ASSIGNMENT:
This exercise calls for the records to be returned exactly, with images removed.

RECORDS TO USE:
□ □ □ □ □ □ □
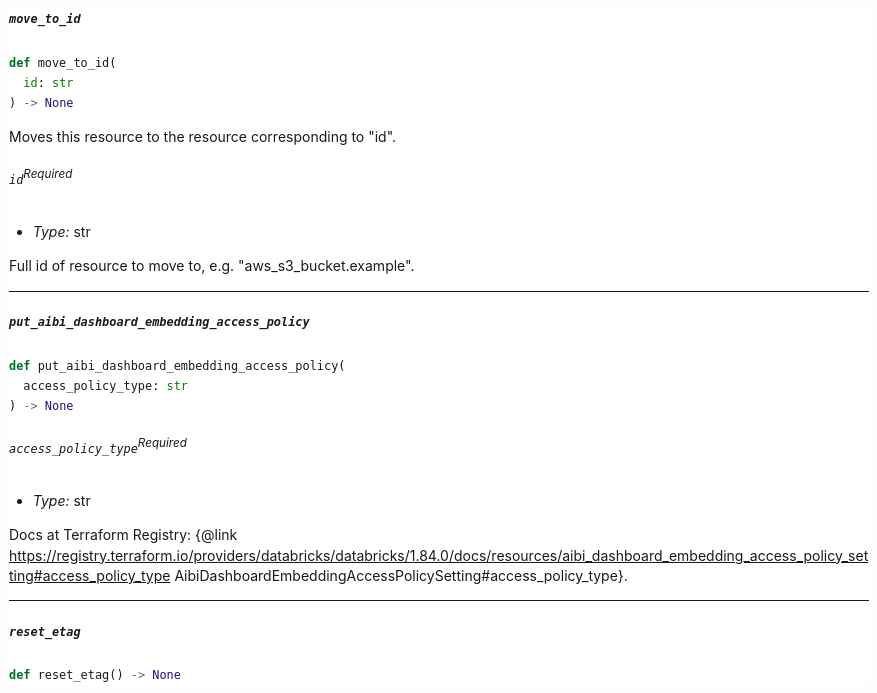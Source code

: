 ##### `move_to_id` <a name="move_to_id" id="@cdktf/provider-databricks.aibiDashboardEmbeddingAccessPolicySetting.AibiDashboardEmbeddingAccessPolicySetting.moveToId"></a>

```python
def move_to_id(
  id: str
) -> None
```

Moves this resource to the resource corresponding to "id".

###### `id`<sup>Required</sup> <a name="id" id="@cdktf/provider-databricks.aibiDashboardEmbeddingAccessPolicySetting.AibiDashboardEmbeddingAccessPolicySetting.moveToId.parameter.id"></a>

- *Type:* str

Full id of resource to move to, e.g. "aws_s3_bucket.example".

---

##### `put_aibi_dashboard_embedding_access_policy` <a name="put_aibi_dashboard_embedding_access_policy" id="@cdktf/provider-databricks.aibiDashboardEmbeddingAccessPolicySetting.AibiDashboardEmbeddingAccessPolicySetting.putAibiDashboardEmbeddingAccessPolicy"></a>

```python
def put_aibi_dashboard_embedding_access_policy(
  access_policy_type: str
) -> None
```

###### `access_policy_type`<sup>Required</sup> <a name="access_policy_type" id="@cdktf/provider-databricks.aibiDashboardEmbeddingAccessPolicySetting.AibiDashboardEmbeddingAccessPolicySetting.putAibiDashboardEmbeddingAccessPolicy.parameter.accessPolicyType"></a>

- *Type:* str

Docs at Terraform Registry: {@link https://registry.terraform.io/providers/databricks/databricks/1.84.0/docs/resources/aibi_dashboard_embedding_access_policy_setting#access_policy_type AibiDashboardEmbeddingAccessPolicySetting#access_policy_type}.

---

##### `reset_etag` <a name="reset_etag" id="@cdktf/provider-databricks.aibiDashboardEmbeddingAccessPolicySetting.AibiDashboardEmbeddingAccessPolicySetting.resetEtag"></a>

```python
def reset_etag() -> None
```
□ □ □ □ □ □ □
SOLUTION TO THE PROBLEM:
Source code

: ##### `move_to_id` <a name="move_to_id" id="@cdktf/provider-databricks.aibiDashboardEmbeddingAccessPolicySetting.AibiDashboardEmbeddingAccessPolicySetting.moveToId"></a>

```python
def move_to_id(
  id: str
) -> None
```

Moves this resource to the resource corresponding to "id".

###### `id`<sup>Required</sup> <a name="id" id="@cdktf/provider-databricks.aibiDashboardEmbeddingAccessPolicySetting.AibiDashboardEmbeddingAccessPolicySetting.moveToId.parameter.id"></a>

- *Type:* str

Full id of resource to move to, e.g. "aws_s3_bucket.example".

---

##### `put_aibi_dashboard_embedding_access_policy` <a name="put_aibi_dashboard_embedding_access_policy" id="@cdktf/provider-databricks.aibiDashboardEmbeddingAccessPolicySetting.AibiDashboardEmbeddingAccessPolicySetting.putAibiDashboardEmbeddingAccessPolicy"></a>

```python
def put_aibi_dashboard_embedding_access_policy(
  access_policy_type: str
) -> None
```

###### `access_policy_type`<sup>Required</sup> <a name="access_policy_type" id="@cdktf/provider-databricks.aibiDashboardEmbeddingAccessPolicySetting.AibiDashboardEmbeddingAccessPolicySetting.putAibiDashboardEmbeddingAccessPolicy.parameter.accessPolicyType"></a>

- *Type:* str

Docs at Terraform Registry: {@link https://registry.terraform.io/providers/databricks/databricks/1.84.0/docs/resources/aibi_dashboard_embedding_access_policy_setting#access_policy_type AibiDashboardEmbeddingAccessPolicySetting#access_policy_type}.

---

##### `reset_etag` <a name="reset_etag" id="@cdktf/provider-databricks.aibiDashboardEmbeddingAccessPolicySetting.AibiDashboardEmbeddingAccessPolicySetting.resetEtag"></a>

```python
def reset_etag() -> None
```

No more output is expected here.